Segment Start: DATA SUPPLIED
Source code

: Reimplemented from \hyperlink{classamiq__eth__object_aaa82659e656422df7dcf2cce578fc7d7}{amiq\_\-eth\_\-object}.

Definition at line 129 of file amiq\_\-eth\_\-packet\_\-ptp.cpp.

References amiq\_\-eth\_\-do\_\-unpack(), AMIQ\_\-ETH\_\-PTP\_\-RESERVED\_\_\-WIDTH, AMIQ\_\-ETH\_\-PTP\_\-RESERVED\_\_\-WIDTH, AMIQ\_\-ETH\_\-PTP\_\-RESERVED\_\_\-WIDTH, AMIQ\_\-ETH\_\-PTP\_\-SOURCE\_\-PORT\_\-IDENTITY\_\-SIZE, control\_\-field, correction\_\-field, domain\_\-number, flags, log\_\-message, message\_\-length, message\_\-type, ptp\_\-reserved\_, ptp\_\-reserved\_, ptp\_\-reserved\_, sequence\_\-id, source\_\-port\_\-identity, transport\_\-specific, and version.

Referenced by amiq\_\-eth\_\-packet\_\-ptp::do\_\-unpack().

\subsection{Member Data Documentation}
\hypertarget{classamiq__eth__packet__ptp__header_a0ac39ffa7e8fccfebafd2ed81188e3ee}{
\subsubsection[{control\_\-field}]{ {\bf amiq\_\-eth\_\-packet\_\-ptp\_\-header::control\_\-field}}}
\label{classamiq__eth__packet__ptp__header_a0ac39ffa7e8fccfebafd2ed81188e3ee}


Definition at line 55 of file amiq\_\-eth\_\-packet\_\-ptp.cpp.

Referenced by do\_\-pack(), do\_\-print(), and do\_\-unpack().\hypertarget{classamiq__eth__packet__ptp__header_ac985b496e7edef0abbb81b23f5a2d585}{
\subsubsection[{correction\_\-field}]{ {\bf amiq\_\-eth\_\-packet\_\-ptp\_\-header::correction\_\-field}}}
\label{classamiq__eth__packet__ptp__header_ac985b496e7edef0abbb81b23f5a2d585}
Segment End: DATA SUPPLIED
** WHAT THIS TASK INVOLVES **
Write out only those lines of the entries that lie between the line containing "transport\_\-specific, and version." and the last line, inclusive, reproducing them exactly.

** RESULT FOR THIS TASK **
References amiq\_\-eth\_\-do\_\-unpack(), AMIQ\_\-ETH\_\-PTP\_\-RESERVED\_\_\-WIDTH, AMIQ\_\-ETH\_\-PTP\_\-RESERVED\_\_\-WIDTH, AMIQ\_\-ETH\_\-PTP\_\-RESERVED\_\_\-WIDTH, AMIQ\_\-ETH\_\-PTP\_\-SOURCE\_\-PORT\_\-IDENTITY\_\-SIZE, control\_\-field, correction\_\-field, domain\_\-number, flags, log\_\-message, message\_\-length, message\_\-type, ptp\_\-reserved\_, ptp\_\-reserved\_, ptp\_\-reserved\_, sequence\_\-id, source\_\-port\_\-identity, transport\_\-specific, and version.

Referenced by amiq\_\-eth\_\-packet\_\-ptp::do\_\-unpack().

\subsection{Member Data Documentation}
\hypertarget{classamiq__eth__packet__ptp__header_a0ac39ffa7e8fccfebafd2ed81188e3ee}{
\subsubsection[{control\_\-field}]{ {\bf amiq\_\-eth\_\-packet\_\-ptp\_\-header::control\_\-field}}}
\label{classamiq__eth__packet__ptp__header_a0ac39ffa7e8fccfebafd2ed81188e3ee}


Definition at line 55 of file amiq\_\-eth\_\-packet\_\-ptp.cpp.

Referenced by do\_\-pack(), do\_\-print(), and do\_\-unpack().\hypertarget{classamiq__eth__packet__ptp__header_ac985b496e7edef0abbb81b23f5a2d585}{
\subsubsection[{correction\_\-field}]{ {\bf amiq\_\-eth\_\-packet\_\-ptp\_\-header::correction\_\-field}}}
\label{classamiq__eth__packet__ptp__header_ac985b496e7edef0abbb81b23f5a2d585}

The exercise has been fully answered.